In what has become a tradition on this blog, this is the week I like to look back on a presidential Thanksgiving proclamation and take a moment to reflect on its significance. Thanksgiving may be a uniquely American holiday, but it is a universally needed and spiritually beneficial practice. This year, President Franklin D. Roosevelt’s Thanksgiving Proclamation of 1941 stood out to me:
I, Franklin D. Roosevelt, President of the United States of America, do hereby designate and set aside Thursday, the twentieth day of November, 1941, as a day to be observed in giving thanks to the Heavenly Source of our earthly blessings.
Our beloved country is free and strong. Our moral and physical defenses against the forces of threatened aggression are mounting daily in magnitude and effectiveness.
In the interest of our own future, we are sending succor at increasing pace to those peoples abroad who are bravely defending their homes and their precious liberties against annihilation.
We have not lost our faith in the spiritual dignity of man, our proud belief in the right of all people to live out their lives in freedom and with equal treatment. The love of democracy still burns brightly in our hearts.
We are grateful to the Father of us all for the innumerable daily manifestations of His beneficent mercy in affairs both public and private, for the bounties of the harvest, for opportunities to labor and to serve, and for the continuance of those homely joys and satisfactions which enrich our lives.
Let us ask the Divine Blessing on our decision and determination to protect our way of life against the forces of evil and slavery which seek in these days to encompass us.
On the day appointed for this purpose, let us reflect at our homes or places of worship on the goodness of God and, in giving thanks, let us pray for a speedy end to strife and the establishment on earth of freedom, brotherhood, and justice for enduring time.
There are lots of good thoughts in President Roosevelt’s proclamation. His recognition that there is a “Heavenly Source of our earthly blessings” reminds us that everything we have ultimately comes from God. His thankfulness for “opportunities to labor and to serve” reminds us that we can be thankful not only for what we have, but for what we can do. And his invitation to “reflect at our homes or places of worship on the goodness of God” is certainly well taken. Thanksgiving, at its heart, is an act of worship.
But it is the historical context that surrounds this proclamation that was especially remarkable to me. President Roosevelt issued this proclamation on November 8, 1941. A month earlier, on October 6, the House of Representatives passed a resolution declaring the last Thursday in November to be Thanksgiving Day. Up to this point, the day of Thanksgiving was not officially set and different presidents chose different dates. Two months later, on December 9, the Senate amended the House resolution to fix the date of Thanksgiving on the fourth – rather than the final – Thursday of November to account for those occasions when November has five Thursdays. President Roosevelt signed the resolution into law on December 26. What makes all this so interesting is what happened in the midst of this legislative history on Monday, December 7, 1941. The United States was plunged into a second world war. And yet, even while our Armed Forces began fighting and our nation was reeling from that “date which will live in infamy,” Congress and the President still found it important to declare a time for our nation to give thanks. They recognized that giving thanks is not only important when times are good, it is also critical when times are terrible.

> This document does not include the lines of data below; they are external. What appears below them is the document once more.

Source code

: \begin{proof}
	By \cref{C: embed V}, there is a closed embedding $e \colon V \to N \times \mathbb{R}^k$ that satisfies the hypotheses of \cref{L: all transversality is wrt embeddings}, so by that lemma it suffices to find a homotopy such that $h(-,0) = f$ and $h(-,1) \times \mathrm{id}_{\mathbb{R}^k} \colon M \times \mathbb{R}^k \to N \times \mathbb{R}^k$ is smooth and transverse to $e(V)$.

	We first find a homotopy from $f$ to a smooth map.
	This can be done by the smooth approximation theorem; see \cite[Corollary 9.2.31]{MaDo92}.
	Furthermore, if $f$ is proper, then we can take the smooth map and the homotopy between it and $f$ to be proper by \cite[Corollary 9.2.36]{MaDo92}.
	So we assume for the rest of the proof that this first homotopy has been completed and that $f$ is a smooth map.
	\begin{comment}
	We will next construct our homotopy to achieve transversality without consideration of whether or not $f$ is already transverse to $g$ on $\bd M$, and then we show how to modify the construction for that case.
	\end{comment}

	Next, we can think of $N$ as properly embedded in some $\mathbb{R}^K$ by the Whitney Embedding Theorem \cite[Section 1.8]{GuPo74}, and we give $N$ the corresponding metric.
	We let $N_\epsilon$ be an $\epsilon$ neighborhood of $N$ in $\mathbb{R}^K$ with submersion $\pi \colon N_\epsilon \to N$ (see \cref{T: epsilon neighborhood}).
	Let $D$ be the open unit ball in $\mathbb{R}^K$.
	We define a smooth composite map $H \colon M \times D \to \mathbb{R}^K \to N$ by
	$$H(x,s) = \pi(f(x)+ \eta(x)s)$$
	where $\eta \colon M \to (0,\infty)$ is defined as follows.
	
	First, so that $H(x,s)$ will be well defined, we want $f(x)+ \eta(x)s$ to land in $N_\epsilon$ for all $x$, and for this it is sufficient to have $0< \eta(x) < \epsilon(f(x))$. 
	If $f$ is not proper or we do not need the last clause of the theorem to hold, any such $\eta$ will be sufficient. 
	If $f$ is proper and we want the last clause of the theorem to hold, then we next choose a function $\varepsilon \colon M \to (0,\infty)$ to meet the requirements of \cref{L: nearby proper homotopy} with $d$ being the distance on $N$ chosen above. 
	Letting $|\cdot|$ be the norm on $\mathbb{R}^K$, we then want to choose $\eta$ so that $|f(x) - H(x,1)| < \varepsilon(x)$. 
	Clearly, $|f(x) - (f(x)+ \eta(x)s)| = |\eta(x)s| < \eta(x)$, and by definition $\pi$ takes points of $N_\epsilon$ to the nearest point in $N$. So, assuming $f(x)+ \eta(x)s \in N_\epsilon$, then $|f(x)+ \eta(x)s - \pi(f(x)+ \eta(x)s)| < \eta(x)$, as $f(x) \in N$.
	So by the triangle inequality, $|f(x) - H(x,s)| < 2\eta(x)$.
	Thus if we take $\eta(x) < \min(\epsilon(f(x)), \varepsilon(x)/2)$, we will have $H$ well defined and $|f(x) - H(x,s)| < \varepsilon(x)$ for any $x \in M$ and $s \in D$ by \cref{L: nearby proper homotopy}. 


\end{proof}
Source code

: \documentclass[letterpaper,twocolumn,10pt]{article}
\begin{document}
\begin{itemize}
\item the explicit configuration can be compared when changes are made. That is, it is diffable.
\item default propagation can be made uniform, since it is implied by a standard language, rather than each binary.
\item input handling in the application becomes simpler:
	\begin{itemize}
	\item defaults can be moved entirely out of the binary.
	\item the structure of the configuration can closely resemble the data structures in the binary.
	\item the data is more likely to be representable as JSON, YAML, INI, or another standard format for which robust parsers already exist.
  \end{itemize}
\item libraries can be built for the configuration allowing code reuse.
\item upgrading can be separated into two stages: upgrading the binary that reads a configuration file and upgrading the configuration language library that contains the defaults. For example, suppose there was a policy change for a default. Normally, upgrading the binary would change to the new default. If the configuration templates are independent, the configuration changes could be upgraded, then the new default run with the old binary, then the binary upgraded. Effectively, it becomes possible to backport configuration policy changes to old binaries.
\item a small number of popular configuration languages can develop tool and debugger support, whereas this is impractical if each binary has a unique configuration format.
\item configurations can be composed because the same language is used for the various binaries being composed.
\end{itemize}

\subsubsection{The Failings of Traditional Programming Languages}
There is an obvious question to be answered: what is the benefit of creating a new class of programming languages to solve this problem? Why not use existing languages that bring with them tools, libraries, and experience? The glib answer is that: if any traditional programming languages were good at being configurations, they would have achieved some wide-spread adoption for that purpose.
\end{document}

Though we are blessedly not embroiled in a world war, 2020 has nevertheless been a difficult year for many. This is why it is so important that we pause to give thanks. Giving thanks is not and cannot be based on how well things have gone. It must be a recognition of how gracious God is. As the Psalmist says:
Give thanks to the LORD, for He is good, for His steadfast love endures forever. (Psalm 136:1)
God’s goodness and love remain steadfast even when this world’s brokenness shakes us to our cores. Indeed, God’s goodness and love are so steadfast that God steps into the brokenness of this world in His Son to suffer with us and for us. This is why we cannot only give thanks to the Lord, we can give thanks for the Lord, for the Lord has come for us.
This Thanksgiving, may that be our thanksgiving.